Develop speed control on straight or near-straight putts first. Once you can reliably stop putts within your target zone on straight putts, add break reading complexity. Trying to master both simultaneously creates confusion about what’s causing misses.
On-Course Application
The goal of lag putting is eliminating three-putts, not holing long putts. If you’re consistently leaving your first putt inside three feet, you should rarely three-putt. Even if you only make fifty percent of the second putts (which is conservative for three-footers), you’ll score better than someone who occasionally holes long putts but frequently three-putts.
On course, visualize your three-foot circle around the hole before long putts. Your goal is landing the ball inside that circle. Not holing it. Not getting it really close. Just inside the circle.
This mental framing reduces pressure. You’re not trying to hole a difficult putt—you’re trying to execute a straightforward distance control task. This mindset shift often produces better results by reducing tension and overthinking.
Tracking Improvement
Keep simple records of your ladder drill performance. How many attempts did it take to complete the full sequence? Track this weekly.
If you’re regularly completing the full ladder in one attempt, tighten your success circle or extend maximum distance. The drill should remain challenging enough to require concentration while being achievable enough to build confidence.

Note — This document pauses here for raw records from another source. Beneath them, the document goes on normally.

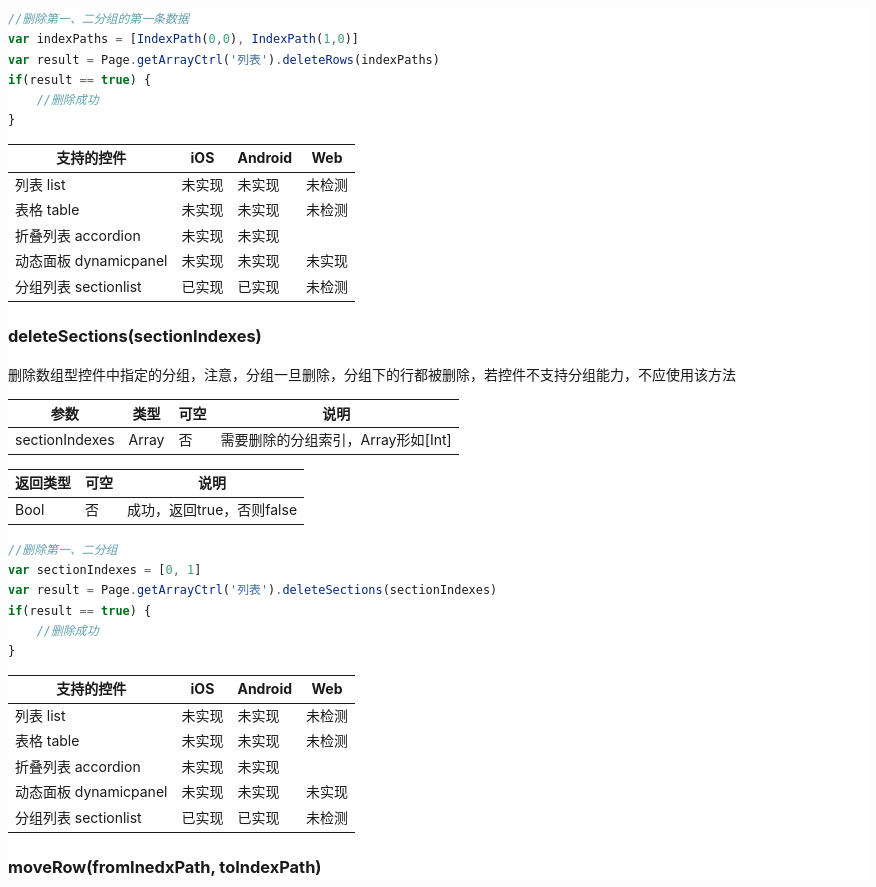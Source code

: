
 ```js
//删除第一、二分组的第一条数据
var indexPaths = [IndexPath(0,0), IndexPath(1,0)]
var result = Page.getArrayCtrl('列表').deleteRows(indexPaths)
if(result == true) {
    //删除成功
}
```

|支持的控件|iOS|Android|Web|
|---|---|---|---|
|列表 list|<font>未实现</font>|<font>未实现</font>|<font>未检测</font>|
|表格 table|<font>未实现</font>|<font>未实现</font>|<font>未检测</font>|
|折叠列表 accordion|<font>未实现</font>|<font>未实现</font>||
|动态面板 dynamicpanel|<font>未实现</font>|<font>未实现</font>|<font>未实现</font>|
|分组列表 sectionlist|<font>已实现</font>|<font>已实现</font>|<font>未检测</font>|

### **deleteSections(sectionIndexes)**

删除数组型控件中指定的分组，注意，分组一旦删除，分组下的行都被删除，若控件不支持分组能力，不应使用该方法

|参数|类型|可空|说明|
|---|---|---|---|
|sectionIndexes|Array|否|需要删除的分组索引，Array形如\[Int\]|

|返回类型|可空|说明|
|---|---|---|
|Bool|否|成功，返回true，否则false|

```js
//删除第一、二分组
var sectionIndexes = [0, 1]
var result = Page.getArrayCtrl('列表').deleteSections(sectionIndexes)
if(result == true) {
    //删除成功
}
```

|支持的控件|iOS|Android|Web|
|---|---|---|---|
|列表 list|<font>未实现</font>|<font>未实现</font>|<font>未检测</font>|
|表格 table|<font>未实现</font>|<font>未实现</font>|<font>未检测</font>|
|折叠列表 accordion|<font>未实现</font>|<font>未实现</font>||
|动态面板 dynamicpanel|<font>未实现</font>|<font>未实现</font>|<font>未实现</font>|
|分组列表 sectionlist|<font>已实现</font>|<font>已实现</font>|<font>未检测</font>|

### **moveRow(fromInedxPath, toIndexPath)**
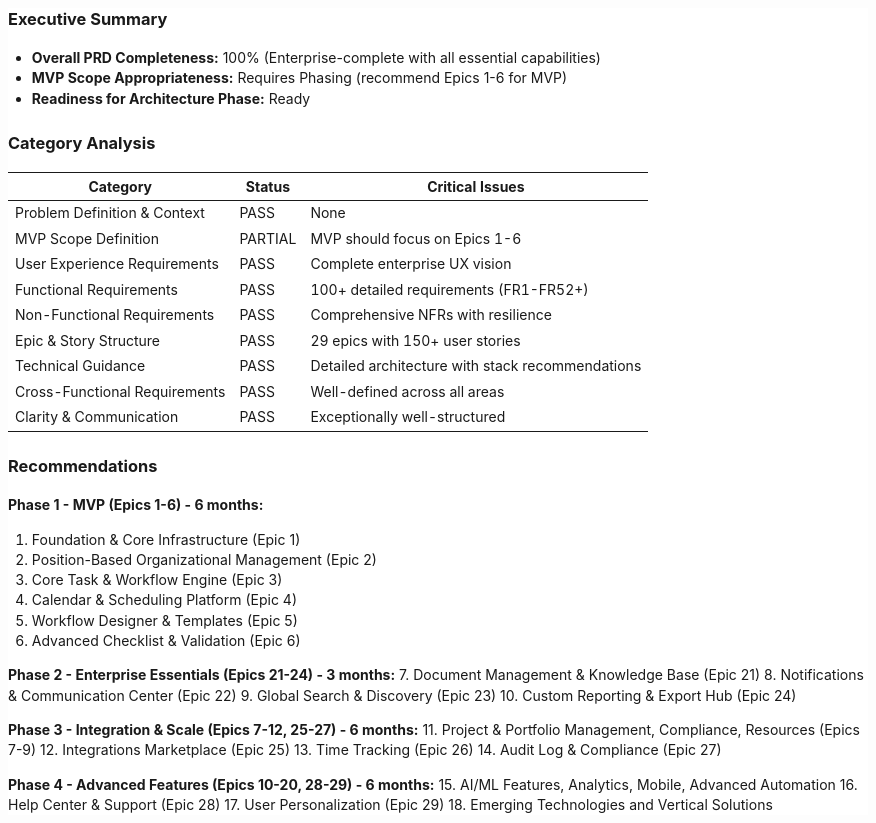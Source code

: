 ### Executive Summary

- **Overall PRD Completeness:** 100% (Enterprise-complete with all essential capabilities)
- **MVP Scope Appropriateness:** Requires Phasing (recommend Epics 1-6 for MVP)
- **Readiness for Architecture Phase:** Ready

### Category Analysis

| Category | Status | Critical Issues |
|----------|--------|-----------------|
| Problem Definition & Context | PASS | None |
| MVP Scope Definition | PARTIAL | MVP should focus on Epics 1-6 |
| User Experience Requirements | PASS | Complete enterprise UX vision |
| Functional Requirements | PASS | 100+ detailed requirements (FR1-FR52+) |
| Non-Functional Requirements | PASS | Comprehensive NFRs with resilience |
| Epic & Story Structure | PASS | 29 epics with 150+ user stories |
| Technical Guidance | PASS | Detailed architecture with stack recommendations |
| Cross-Functional Requirements | PASS | Well-defined across all areas |
| Clarity & Communication | PASS | Exceptionally well-structured |

### Recommendations

**Phase 1 - MVP (Epics 1-6) - 6 months:**
1. Foundation & Core Infrastructure (Epic 1)
2. Position-Based Organizational Management (Epic 2)
3. Core Task & Workflow Engine (Epic 3)
4. Calendar & Scheduling Platform (Epic 4)
5. Workflow Designer & Templates (Epic 5)
6. Advanced Checklist & Validation (Epic 6)

**Phase 2 - Enterprise Essentials (Epics 21-24) - 3 months:**
7. Document Management & Knowledge Base (Epic 21)
8. Notifications & Communication Center (Epic 22)
9. Global Search & Discovery (Epic 23)
10. Custom Reporting & Export Hub (Epic 24)

**Phase 3 - Integration & Scale (Epics 7-12, 25-27) - 6 months:**
11. Project & Portfolio Management, Compliance, Resources (Epics 7-9)
12. Integrations Marketplace (Epic 25)
13. Time Tracking (Epic 26)
14. Audit Log & Compliance (Epic 27)

**Phase 4 - Advanced Features (Epics 10-20, 28-29) - 6 months:**
15. AI/ML Features, Analytics, Mobile, Advanced Automation
16. Help Center & Support (Epic 28)
17. User Personalization (Epic 29)
18. Emerging Technologies and Vertical Solutions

On-course statistics provide the ultimate feedback. Track three-putt percentage over several rounds. As your lag putting improves through ladder drill practice, your three-putt rate should decrease noticeably within four to six weeks.
Integration with Other Putting Practice
The ladder drill should consume about half your putting practice time. The other half should focus on:
Short putting (three to six feet): Building confidence for the second putts your improved lag putting will leave you.
Breaking putts: Developing read skills for the variety of slopes and breaks you’ll face on course.
Pressure putting: Creating consequence and competition in practice to simulate on-course pressure.
This balanced approach develops complete putting skills rather than over-focusing on any single element.
Why Distance Control Matters More Than You Think
Statistical analysis of amateur rounds shows that three-putts cost significantly more strokes than missed short putts for golfers from twenty handicap through scratch. The reason: you face many more lag putting opportunities per round than short holing opportunities.
Improving from three three-putts per round to one three-putt directly saves two strokes. That same improvement—two strokes per round—would require holing several additional six-foot putts, which is significantly harder to achieve.
The ladder drill addresses your highest-value putting improvement opportunity. It’s not glamorous—holing putts gets more attention than avoiding three-putts. But it’s effective, measurable, and produces faster scoring improvements than any other putting practice most recreational golfers do.
Dedicate fifteen minutes of every practice session to the ladder drill for a month. Track your completion success and your on-course three-putt rate. You’ll see measurable improvement that translates directly to lower scores and fewer frustrating rounds ruined by poor lag putting.